Ad aprire il percorso espositivo è una foto moderna che inquadra la copertina laccata con intarsi di madreperla e pittura maki-e dell’album che Farsari aveva inviato alla sua famiglia, dopo vent’anni di silenzio, usando per il titolo i caratteri dorati: Viste e Costumi del Giappone/ manda alla sua famiglia/ l’autore. Le fotografie originali del carnet sono conservate presso la Pinacoteca Civica di Palazzo Chiericati di Vicenza a cui fu destinato per lascito da Emma Garbinati Farsari, sorella del fotografo. Immagini analoghe sono presenti anche nell’album Views & Costume of Japan, A. Farsari & Co., Yokohama, dell’Archivio di Yokohama (Yokohama Archives of History) e in quello della scatola rivestita di stoffa appartenuta a Kiku (Rosina), la figlia che Adolfo Farsari aveva avuto da una donna giapponese (è con lui, bambina, nella foto scattata a bordo della nave Congo nel 1890 sulla via del ritorno in Italia), che studiò e poi prese i voti all’Istituto Farina di Vicenza, oggi Istituto delle Suore Maestre di Santa Dorotea. Dall’archivio di questo istituto proviene un altro nucleo di fotografie, insieme a quelle della Biblioteca Civica Bertoliana di Vicenza.

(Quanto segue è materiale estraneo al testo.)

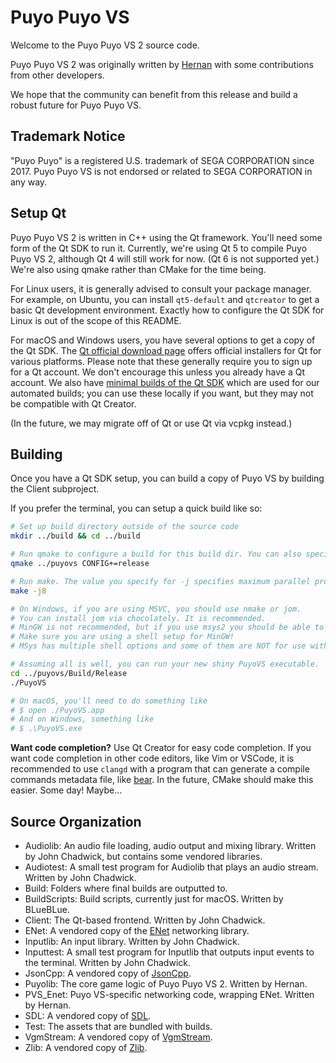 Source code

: # Puyo Puyo VS

Welcome to the Puyo Puyo VS 2 source code.

Puyo Puyo VS 2 was originally written by [Hernan](https://twitter.com/HernanZh/) with some contributions from other developers.

We hope that the community can benefit from this release and build a robust future for Puyo Puyo VS.

## Trademark Notice
"Puyo Puyo" is a registered U.S. trademark of SEGA CORPORATION since 2017. Puyo Puyo VS is not endorsed or related to SEGA CORPORATION in any way.

## Setup Qt

Puyo Puyo VS 2 is written in C++ using the Qt framework. You'll need some form of the Qt SDK to run it. Currently, we're using Qt 5 to compile Puyo Puyo VS 2, although Qt 4 will still work for now. (Qt 6 is not supported yet.) We're also using qmake rather than CMake for the time being.

For Linux users, it is generally advised to consult your package manager. For example, on Ubuntu, you can install `qt5-default` and `qtcreator` to get a basic Qt development environment. Exactly how to configure the Qt SDK for Linux is out of the scope of this README.

For macOS and Windows users, you have several options to get a copy of the Qt SDK. The [Qt official download page](https://www.qt.io/download) offers official installers for Qt for various platforms. Please note that these generally require you to sign up for a Qt account. We don't encourage this unless you already have a Qt account. We also have [minimal builds of the Qt SDK](https://github.com/puyonexus/qt-sdk-builder/) which are used for our automated builds; you can use these locally if you want, but they may not be compatible with Qt Creator.

(In the future, we may migrate off of Qt or use Qt via vcpkg instead.)

## Building

Once you have a Qt SDK setup, you can build a copy of Puyo VS by building the Client subproject.

If you prefer the terminal, you can setup a quick build like so:

```sh
# Set up build directory outside of the source code
mkdir ../build && cd ../build

# Run qmake to configure a build for this build dir. You can also specify debug.
qmake ../puyovs CONFIG+=release

# Run make. The value you specify for -j specifies maximum parallel processes to compile with.
make -j8

# On Windows, if you are using MSVC, you should use nmake or jom.
# You can install jom via chocolately. It is recommended.
# MinGW is not recommended, but if you use msys2 you should be able to run `make` normally.
# Make sure you are using a shell setup for MinGW!
# MSys has multiple shell options and some of them are NOT for use with MinGW!

# Assuming all is well, you can run your new shiny PuyoVS executable.
cd ../puyovs/Build/Release
./PuyoVS

# On macOS, you'll need to do something like
# $ open ./PuyoVS.app
# And on Windows, something like
# $ .\PuyoVS.exe
```

**Want code completion?** Use Qt Creator for easy code completion. If you want code completion in other code editors, like Vim or VSCode, it is recommended to use `clangd` with a program that can generate a compile commands metadata file, like [bear](https://github.com/rizsotto/Bear). In the future, CMake should make this easier. Some day! Maybe...

## Source Organization

- Audiolib: An audio file loading, audio output and mixing library. Written by John Chadwick, but contains some vendored libraries.
- Audiotest: A small test program for Audiolib that plays an audio stream. Written by John Chadwick.
- Build: Folders where final builds are outputted to.
- BuildScripts: Build scripts, currently just for macOS. Written by BLueBLue.
- Client: The Qt-based frontend. Written by John Chadwick.
- ENet: A vendored copy of the [ENet](http://enet.bespin.org/) networking library.
- Inputlib: An input library. Written by John Chadwick.
- Inputtest: A small test program for Inputlib that outputs input events to the terminal. Written by John Chadwick.
- JsonCpp: A vendored copy of [JsonCpp](https://github.com/open-source-parsers/jsoncpp).
- Puyolib: The core game logic of Puyo Puyo VS 2. Written by Hernan.
- PVS_Enet: Puyo VS-specific networking code, wrapping ENet. Written by Hernan.
- SDL: A vendored copy of [SDL](https://www.libsdl.org/).
- Test: The assets that are bundled with builds.
- VgmStream: A vendored copy of [VgmStream](https://vgmstream.org/).
- Zlib: A vendored copy of [Zlib](https://www.zlib.net/).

Le vicende biografiche di Farsari, incluso il periodo a stelle e strisce che lo vide combattere con i nordisti nella Guerra di Secessione Americana, sono interessanti quasi quanto la sua opera. Le ricerche del curatore Shigetoshi, professore emerito dell’Università di Tokyo, si sono avvalse innanzitutto della tesi di laurea sull’epistolario inedito del fotografo-viaggiatore di Elena Dal Pra, la cui nonna paterna ereditò la casa di Emma Farsari in cui furono rinvenute quelle lettere, e dalla monografia di Lia Beretta Adolfo Farsari: an Italian photographer in Meiji Japan (1996).
Così, è stato possibile ridefinire il profilo biografico di Farsari. A cominciare dalla professionalità, riconosciuta già dai contemporanei: era abile nel realizzare istantanee in notturna con luce al magnesio (lo riporta il The Japan Weekly Mail del luglio 1888). Quanto all’annotazione «le fotografie di Farsari passano pelle migliori giacché le sue foto dipinte non perdono il colore come le altre col tempo, ma sono molto care», è riportata il 15 giugno 1889 nel diario del conte Alessandro Zileri, tra i blasonati viaggiatori al seguito di Enrico di Borbone, principe di Parma e conte di Bardi, che si fece ritrarre nello studio di Yokohama in abiti giapponesi. Adolfo Farsari, in fondo, fu un «vero uomo», almeno secondo il pensiero taoista che considera tale «colui che ha fatto di se stesso un maestro nell’arte del vivere».